Provided material section start

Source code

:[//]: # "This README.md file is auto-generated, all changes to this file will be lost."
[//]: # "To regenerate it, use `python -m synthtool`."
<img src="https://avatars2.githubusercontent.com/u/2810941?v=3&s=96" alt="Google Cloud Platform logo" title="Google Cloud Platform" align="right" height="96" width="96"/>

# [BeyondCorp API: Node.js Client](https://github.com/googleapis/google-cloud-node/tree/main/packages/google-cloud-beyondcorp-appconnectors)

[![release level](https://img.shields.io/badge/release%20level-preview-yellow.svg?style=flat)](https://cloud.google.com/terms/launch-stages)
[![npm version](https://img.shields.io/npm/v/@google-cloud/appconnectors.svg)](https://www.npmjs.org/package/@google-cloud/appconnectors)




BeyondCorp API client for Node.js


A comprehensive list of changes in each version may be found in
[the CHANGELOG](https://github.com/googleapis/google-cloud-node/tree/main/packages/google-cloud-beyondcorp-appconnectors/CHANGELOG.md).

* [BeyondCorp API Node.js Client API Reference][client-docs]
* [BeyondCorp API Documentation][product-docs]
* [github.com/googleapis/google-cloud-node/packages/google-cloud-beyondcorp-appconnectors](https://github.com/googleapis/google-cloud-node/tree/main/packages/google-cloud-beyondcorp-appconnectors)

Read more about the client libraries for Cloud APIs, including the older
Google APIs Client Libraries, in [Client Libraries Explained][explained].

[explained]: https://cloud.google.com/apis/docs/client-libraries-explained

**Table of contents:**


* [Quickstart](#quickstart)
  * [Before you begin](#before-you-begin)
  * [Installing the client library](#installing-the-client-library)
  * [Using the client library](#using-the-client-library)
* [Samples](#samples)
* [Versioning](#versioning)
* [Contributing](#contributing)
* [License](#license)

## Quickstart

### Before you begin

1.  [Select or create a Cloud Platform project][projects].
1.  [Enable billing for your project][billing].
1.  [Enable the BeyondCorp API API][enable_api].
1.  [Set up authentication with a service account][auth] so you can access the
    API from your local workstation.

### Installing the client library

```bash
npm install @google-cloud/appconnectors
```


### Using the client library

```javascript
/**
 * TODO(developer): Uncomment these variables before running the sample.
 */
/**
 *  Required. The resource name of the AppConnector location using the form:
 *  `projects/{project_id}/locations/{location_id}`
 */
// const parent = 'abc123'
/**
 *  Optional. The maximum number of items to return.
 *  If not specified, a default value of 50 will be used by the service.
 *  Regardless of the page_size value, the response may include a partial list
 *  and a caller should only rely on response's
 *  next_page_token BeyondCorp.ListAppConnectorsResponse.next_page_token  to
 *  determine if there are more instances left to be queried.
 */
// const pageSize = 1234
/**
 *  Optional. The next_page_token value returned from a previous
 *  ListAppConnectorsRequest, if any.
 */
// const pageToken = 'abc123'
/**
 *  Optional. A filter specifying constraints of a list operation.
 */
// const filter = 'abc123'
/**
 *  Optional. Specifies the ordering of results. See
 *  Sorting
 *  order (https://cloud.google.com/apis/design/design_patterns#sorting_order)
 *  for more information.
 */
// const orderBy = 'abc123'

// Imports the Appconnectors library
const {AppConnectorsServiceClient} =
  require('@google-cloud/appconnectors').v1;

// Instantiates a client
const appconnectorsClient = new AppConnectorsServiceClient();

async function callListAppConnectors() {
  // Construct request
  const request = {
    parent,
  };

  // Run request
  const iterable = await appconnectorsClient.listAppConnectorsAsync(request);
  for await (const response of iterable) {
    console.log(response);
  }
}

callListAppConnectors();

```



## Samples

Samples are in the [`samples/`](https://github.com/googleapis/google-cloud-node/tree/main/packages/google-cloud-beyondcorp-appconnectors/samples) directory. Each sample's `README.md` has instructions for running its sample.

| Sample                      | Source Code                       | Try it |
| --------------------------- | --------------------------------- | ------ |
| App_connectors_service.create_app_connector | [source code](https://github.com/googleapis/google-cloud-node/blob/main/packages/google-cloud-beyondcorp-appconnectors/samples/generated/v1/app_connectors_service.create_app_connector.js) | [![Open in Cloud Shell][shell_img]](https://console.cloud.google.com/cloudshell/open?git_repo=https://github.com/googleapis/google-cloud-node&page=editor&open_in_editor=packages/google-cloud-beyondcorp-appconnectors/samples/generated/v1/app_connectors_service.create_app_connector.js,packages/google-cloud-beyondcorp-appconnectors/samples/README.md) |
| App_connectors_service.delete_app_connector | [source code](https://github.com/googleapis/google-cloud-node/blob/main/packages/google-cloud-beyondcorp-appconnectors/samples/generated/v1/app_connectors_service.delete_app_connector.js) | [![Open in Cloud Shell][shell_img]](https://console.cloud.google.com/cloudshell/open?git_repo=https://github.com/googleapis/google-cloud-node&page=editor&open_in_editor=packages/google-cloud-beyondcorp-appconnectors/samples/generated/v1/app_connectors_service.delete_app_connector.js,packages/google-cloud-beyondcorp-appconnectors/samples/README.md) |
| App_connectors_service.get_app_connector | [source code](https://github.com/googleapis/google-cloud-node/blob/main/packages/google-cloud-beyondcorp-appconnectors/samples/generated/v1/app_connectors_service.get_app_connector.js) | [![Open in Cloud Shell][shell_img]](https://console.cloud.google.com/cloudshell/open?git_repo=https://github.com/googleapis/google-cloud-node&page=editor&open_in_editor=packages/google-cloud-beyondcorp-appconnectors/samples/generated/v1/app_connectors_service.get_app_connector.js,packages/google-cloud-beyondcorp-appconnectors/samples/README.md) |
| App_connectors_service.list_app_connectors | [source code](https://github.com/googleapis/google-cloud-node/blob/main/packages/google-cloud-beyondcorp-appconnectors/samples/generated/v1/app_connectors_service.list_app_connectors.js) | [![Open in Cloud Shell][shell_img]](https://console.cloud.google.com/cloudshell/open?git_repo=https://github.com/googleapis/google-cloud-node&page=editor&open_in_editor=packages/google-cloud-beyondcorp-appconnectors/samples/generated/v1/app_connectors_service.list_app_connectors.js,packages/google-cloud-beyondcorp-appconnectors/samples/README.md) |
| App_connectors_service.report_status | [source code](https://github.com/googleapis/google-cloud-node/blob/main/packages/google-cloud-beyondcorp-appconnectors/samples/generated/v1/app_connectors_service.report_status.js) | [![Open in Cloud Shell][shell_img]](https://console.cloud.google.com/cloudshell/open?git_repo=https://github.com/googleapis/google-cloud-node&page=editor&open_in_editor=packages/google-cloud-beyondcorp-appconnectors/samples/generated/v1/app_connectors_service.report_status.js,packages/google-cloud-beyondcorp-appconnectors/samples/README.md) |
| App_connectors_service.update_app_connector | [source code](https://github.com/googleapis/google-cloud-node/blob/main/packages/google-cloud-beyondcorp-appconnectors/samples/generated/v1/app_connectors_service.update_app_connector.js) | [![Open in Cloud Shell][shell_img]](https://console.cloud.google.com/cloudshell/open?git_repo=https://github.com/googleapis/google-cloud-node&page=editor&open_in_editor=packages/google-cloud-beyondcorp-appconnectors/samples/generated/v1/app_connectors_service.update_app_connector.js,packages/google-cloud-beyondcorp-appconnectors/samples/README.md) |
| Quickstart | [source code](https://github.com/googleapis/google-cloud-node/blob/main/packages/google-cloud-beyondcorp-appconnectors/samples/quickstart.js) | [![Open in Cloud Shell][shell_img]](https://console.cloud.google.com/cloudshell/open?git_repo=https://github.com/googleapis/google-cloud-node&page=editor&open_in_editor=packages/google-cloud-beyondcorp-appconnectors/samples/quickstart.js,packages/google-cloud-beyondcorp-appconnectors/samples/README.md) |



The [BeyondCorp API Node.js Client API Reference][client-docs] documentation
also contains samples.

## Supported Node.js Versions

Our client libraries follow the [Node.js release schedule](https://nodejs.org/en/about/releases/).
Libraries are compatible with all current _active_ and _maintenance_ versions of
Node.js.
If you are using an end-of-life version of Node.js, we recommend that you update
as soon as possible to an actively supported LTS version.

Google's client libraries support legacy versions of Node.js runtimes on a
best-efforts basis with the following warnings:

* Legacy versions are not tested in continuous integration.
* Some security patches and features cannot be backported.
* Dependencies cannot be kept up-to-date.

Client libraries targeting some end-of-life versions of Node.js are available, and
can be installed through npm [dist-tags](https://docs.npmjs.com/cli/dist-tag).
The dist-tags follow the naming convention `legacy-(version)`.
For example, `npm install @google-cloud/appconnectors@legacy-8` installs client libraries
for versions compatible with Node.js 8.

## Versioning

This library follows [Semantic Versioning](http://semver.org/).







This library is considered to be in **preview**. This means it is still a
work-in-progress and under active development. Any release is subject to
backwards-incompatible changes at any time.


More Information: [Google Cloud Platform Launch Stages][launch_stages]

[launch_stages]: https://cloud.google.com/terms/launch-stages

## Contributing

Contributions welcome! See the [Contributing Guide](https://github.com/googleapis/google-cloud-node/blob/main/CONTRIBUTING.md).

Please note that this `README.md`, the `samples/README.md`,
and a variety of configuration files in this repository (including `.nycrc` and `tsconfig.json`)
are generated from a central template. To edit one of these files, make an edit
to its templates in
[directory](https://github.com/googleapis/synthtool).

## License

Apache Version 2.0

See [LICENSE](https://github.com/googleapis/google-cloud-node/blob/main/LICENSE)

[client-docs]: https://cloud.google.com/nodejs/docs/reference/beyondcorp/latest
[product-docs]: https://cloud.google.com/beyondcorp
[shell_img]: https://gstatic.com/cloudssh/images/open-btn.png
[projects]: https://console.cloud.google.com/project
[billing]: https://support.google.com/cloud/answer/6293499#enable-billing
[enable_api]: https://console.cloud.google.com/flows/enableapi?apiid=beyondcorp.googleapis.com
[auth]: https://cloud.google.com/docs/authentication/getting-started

Provided material section end

Task requirements ▸
Retype exactly the lines of the data above that fall between the line with "If you are using" and the line with "More Information: [Google", inclusive, and add nothing.

Answer section ▸
If you are using an end-of-life version of Node.js, we recommend that you update
as soon as possible to an actively supported LTS version.

Google's client libraries support legacy versions of Node.js runtimes on a
best-efforts basis with the following warnings:

* Legacy versions are not tested in continuous integration.
* Some security patches and features cannot be backported.
* Dependencies cannot be kept up-to-date.

Client libraries targeting some end-of-life versions of Node.js are available, and
can be installed through npm [dist-tags](https://docs.npmjs.com/cli/dist-tag).
The dist-tags follow the naming convention `legacy-(version)`.
For example, `npm install @google-cloud/appconnectors@legacy-8` installs client libraries
for versions compatible with Node.js 8.

## Versioning

This library follows [Semantic Versioning](http://semver.org/).







This library is considered to be in **preview**. This means it is still a
work-in-progress and under active development. Any release is subject to
backwards-incompatible changes at any time.


More Information: [Google Cloud Platform Launch Stages][launch_stages]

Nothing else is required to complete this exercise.